Re: New IndexAM API controlling index vacuum strategies - Mailing list pgsql-hackers

From Andres Freund
Subject Re: New IndexAM API controlling index vacuum strategies
Date
Msg-id 20210416001218.egl52ro4pmtepegh@alap3.anarazel.de
Whole thread Raw
In response to Re: New IndexAM API controlling index vacuum strategies  (Peter Geoghegan <pg@bowt.ie>)
Responses Re: New IndexAM API controlling index vacuum strategies  (Peter Geoghegan <pg@bowt.ie>)
List pgsql-hackers
Hi,

On 2021-04-14 21:30:29 -0700, Peter Geoghegan wrote:
> I think that this was once true, but is now much less common, mostly
> due to the freeze map stuff in 9.6. And due a general recognition that
> the *risk* of increasing them is just too great (a risk that we can
> hope was diminished by the failsafe, incidentally). As an example of
> this, Christophe Pettus had a Damascene conversion when it came to
> increasing autovacuum_freeze_max_age aggressively, which we explains
> here:
> 
> https://thebuild.com/blog/2019/02/08/do-not-change-autovacuum-age-settings/

Not at all convinced. The issue of needing to modify a lot of
all-visible pages again to freeze them is big enough to let it be a
problem even after the freeze map. Yes, there's workloads where it's
much less of a problem, but not all the time.
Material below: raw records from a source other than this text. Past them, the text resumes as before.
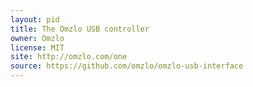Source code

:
 ```yaml
---
layout: pid
title: The Omzlo USB controller
owner: Omzlo
license: MIT
site: http://omzlo.com/one
source: https://github.com/omzlo/omzlo-usb-interface
---
```

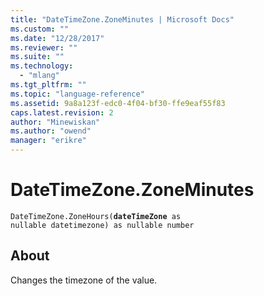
 ```yaml
---
title: "DateTimeZone.ZoneMinutes | Microsoft Docs"
ms.custom: ""
ms.date: "12/28/2017"
ms.reviewer: ""
ms.suite: ""
ms.technology: 
  - "mlang"
ms.tgt_pltfrm: ""
ms.topic: "language-reference"
ms.assetid: 9a8a123f-edc0-4f04-bf30-ffe9eaf55f83
caps.latest.revision: 2
author: "Minewiskan"
ms.author: "owend"
manager: "erikre"
---
```

# DateTimeZone.ZoneMinutes
<code>DateTimeZone.ZoneHours(**dateTimeZone** as nullable datetimezone) as nullable number</code>
## About
Changes the timezone of the value.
> As I said, we handle the case where autovacuum_freeze_max_age is set
> to something larger than vacuum_failsafe_age is a straightforward and
> pretty sensible way. I am curious, though: what
> autovacuum_freeze_max_age setting is "much higher" than 1.6 billion,
> but somehow also not extremely ill-advised and dangerous? What number
> is that, precisely? Apparently this is common, but I must confess that
> it's the first I've heard about it.

I didn't intend to say that the autovacuum_freeze_max_age would be set
much higher than 1.6 billion, just that that the headroom would be much
less. I've set it, and seen it set, to 1.5-1.8bio without problems,
while reducing overhead substantially.